Having watched the video and pondered over the matter, I came to a thought that even this method is too long and wearing, because you'll need to draw understitching by hand. So I decided to do it as simple as possible, namely, to remove the film in the end of the embroidery, as if
I was embroidering on a very coarse net, and make a standard pattern (all the elements are embroidered in a sequence). If it was good for a net, why should it not help me here?
No sooner said than done. I created a rather simple pattern with dense understitching in order to support the final layer, which should be beautiful and without a ragged edge.
For the basic supporting stitches I chose 2 edge runs with 1.5 mm stitch length and quite a dense double zigzag stitch (1 line/mm in my software). And I began embroidering.
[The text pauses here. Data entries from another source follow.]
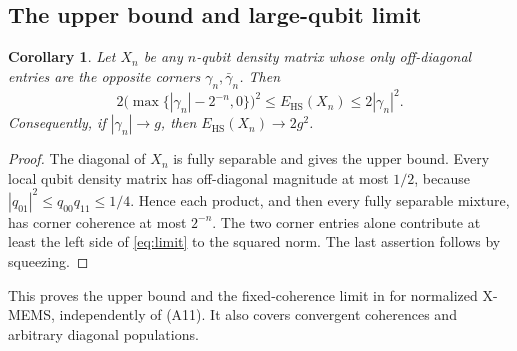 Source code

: \documentclass[11pt]{article}
\newtheorem{corollary}[theorem]{Corollary}
\newcommand{\E}{E_{\mathrm{HS}}}
\begin{document}
\subsection{The upper bound and large-qubit limit}
\begin{corollary}\label{cor:limit}
Let $X_n$ be any $n$-qubit density matrix whose only off-diagonal entries
are the opposite corners $\gamma_n,\bar\gamma_n$. Then
\begin{equation}\label{eq:limit}
 2\bigl(\max\{|\gamma_n|-2^{-n},0\}\bigr)^2
 \le\E(X_n)\le2|\gamma_n|^2.
\end{equation}
Consequently, if $|\gamma_n|\to g$, then $\E(X_n)\to2g^2$.
\end{corollary}
\begin{proof}
The diagonal of $X_n$ is fully separable and gives the upper bound.
Every local qubit density matrix has off-diagonal magnitude at most $1/2$,
because $|q_{01}|^2\le q_{00}q_{11}\le1/4$.
Hence each product, and then every fully separable mixture, has corner
coherence at most $2^{-n}$. The two corner entries alone contribute at least
the left side of \eqref{eq:limit} to the squared norm.
The last assertion follows by squeezing.
\end{proof}
This proves the upper bound and the fixed-coherence limit in
\cite[Eq.~(A14)]{CAW} for normalized X-MEMS, independently of (A11).
It also covers convergent coherences and arbitrary diagonal populations.
\end{document}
Of course, you cannot hoop the foot pads of such density. So I decided to stick them onto water soluble stabilizer in a frame. I took 1 layer of water soluble stabilizer, stuck a double-sided adhesive tape along the perimeter of the frame, and put a foot pad down onto it:
I should point that I didn't have to stick anything apart from that, because the understitching held the foot pad in place sure as death.
Put a piece of a heavyweight film on top of it:
Embroider the design:
I take the film off and realize that because of a double stitching along the perimeters of the letters I should have increased the space between it and the elements, for I got several extremely unpleasant loops at the edges:
This can be corrected, though I will have to sweat over it a little. I also modified the pattern for other pads, so that the understitching would not show. In the end, I got a design of quite a decent quality. The edges of the satin columns became ragged whenever they encountered a ridge, but it's not so awful as it had been when I embroidered on the ribbed fabric for the first time:
These foot pads made me remember a curious detail: when selling embroidery machines, ZSK dealers tell their customers that they can embroider car footpads on them. But what I want to say is that it is possible embroider foot pads not only on ZSK equipment, but on the Chinese embroidery machines (like the one I own) as well.
This time I used a standard needle, which came with my machine and the Fufu's polyester thread. I use standard DBxK5 75 SES needles for everything. And for all 100 thousand stitches the thread only broke once; as for the needle, it has never broken at all. In the end, everything is possible.